AUDIO / VISUAL LIVE PERFORMANCE
Artistic practice / Research
When I Lost My Words, I Found My Voice is an audiovisual live performance that uses visual projections, sound design, singing and spoken words as mediums to explore the throat as a physical and symbolic vessel for trauma.
The throat is a soft yet powerful organ that allows breathing, feeding, and vocal expression: it houses the vocal cords that allow us to speak, sing, hum, even express orgasm. However, emotions like frustration from inability of self-expression, repressed anger, unexpressed thoughts can manifest in the body and the throat becomes the focal point for these unresolved tensions.
Past experiences deeply affect our bodies. The project draws inspiration from the two artists’ shared psycho-somatic condition that affect them each in their throat. While Yara has been experiencing forms of inflammation in her throat, Deborah’s been suffering from chronic episodes of hiccups and consequential difficulties in breathing and speaking.
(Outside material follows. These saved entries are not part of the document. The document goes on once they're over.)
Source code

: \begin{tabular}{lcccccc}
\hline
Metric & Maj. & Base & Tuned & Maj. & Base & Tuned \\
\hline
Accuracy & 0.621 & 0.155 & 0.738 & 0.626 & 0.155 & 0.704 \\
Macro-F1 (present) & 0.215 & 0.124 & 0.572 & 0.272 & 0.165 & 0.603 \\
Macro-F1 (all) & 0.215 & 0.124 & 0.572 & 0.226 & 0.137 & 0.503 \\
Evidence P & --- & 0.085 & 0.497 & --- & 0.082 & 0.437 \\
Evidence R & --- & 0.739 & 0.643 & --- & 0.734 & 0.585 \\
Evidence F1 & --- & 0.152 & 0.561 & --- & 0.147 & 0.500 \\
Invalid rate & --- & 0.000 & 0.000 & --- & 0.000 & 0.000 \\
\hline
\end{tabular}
Deborah grew up in the mountains of Lago D’Orta in Italy, and Yara is a former refugee from Syria. Although coming by two different backgrounds, their home-countries, both touched by the Mediterranean Sea, are historically linked through trade and cultural exchange, sharing a common palette of music, food, and architecture influenced by the Mediterranean natural environment. Moreover, they have been shaped by the flux of political and social conflict.
The two artists’ rich cultural heritage and their shared migratory lived experiences, have formed the interest in exploring how the throat as a language port can form a metaphorical link with the diaspora community. The artists reflect on the hardships of growing up, maturing, becoming women, shaping their identity, searching that feeling of home and belonging in a foreign place.
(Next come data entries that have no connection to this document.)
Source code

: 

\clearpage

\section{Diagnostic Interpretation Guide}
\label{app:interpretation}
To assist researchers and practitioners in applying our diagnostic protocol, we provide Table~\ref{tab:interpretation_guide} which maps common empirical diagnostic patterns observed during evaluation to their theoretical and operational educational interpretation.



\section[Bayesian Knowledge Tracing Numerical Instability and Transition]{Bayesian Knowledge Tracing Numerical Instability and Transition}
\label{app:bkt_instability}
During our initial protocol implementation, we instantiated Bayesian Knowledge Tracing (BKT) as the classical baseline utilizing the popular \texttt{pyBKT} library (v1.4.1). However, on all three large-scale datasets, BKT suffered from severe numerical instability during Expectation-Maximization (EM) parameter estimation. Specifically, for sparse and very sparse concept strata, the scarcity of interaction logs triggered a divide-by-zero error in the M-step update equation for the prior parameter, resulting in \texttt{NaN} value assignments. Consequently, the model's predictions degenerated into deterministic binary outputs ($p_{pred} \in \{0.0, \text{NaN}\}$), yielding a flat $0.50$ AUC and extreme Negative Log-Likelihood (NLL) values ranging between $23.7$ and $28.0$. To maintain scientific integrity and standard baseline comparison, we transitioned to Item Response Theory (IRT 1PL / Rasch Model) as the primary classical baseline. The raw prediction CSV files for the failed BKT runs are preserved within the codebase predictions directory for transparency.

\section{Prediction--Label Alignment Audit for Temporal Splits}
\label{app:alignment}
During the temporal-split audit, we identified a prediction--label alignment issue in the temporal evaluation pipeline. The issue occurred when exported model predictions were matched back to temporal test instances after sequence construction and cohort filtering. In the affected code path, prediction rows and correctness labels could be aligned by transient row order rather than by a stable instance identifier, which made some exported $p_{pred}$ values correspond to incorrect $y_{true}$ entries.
The work stems from the artists’ deep-rooted urgency to amplify the voices of women and female artists, providing a platform for their stories, experiences, and creative expressions. With a feminine gaze, it explores themes of womanhood and intersectional feminism, migration and resettlement, belonging and community, oral history and embodied knowledge. The work finds urgency in the in-depth research process, exploring methods of storytelling and story-sharing. The multidisciplinary collaboration aims to create a layered, poetic, and immersive live show that is both educational and accessible.
Can we, through connecting our personal narratives, make space to engage multiple voices in a collective storytelling? Can we transcend language barriers and create a shared experience in which one can feel immersed and connected with people from different backgrounds?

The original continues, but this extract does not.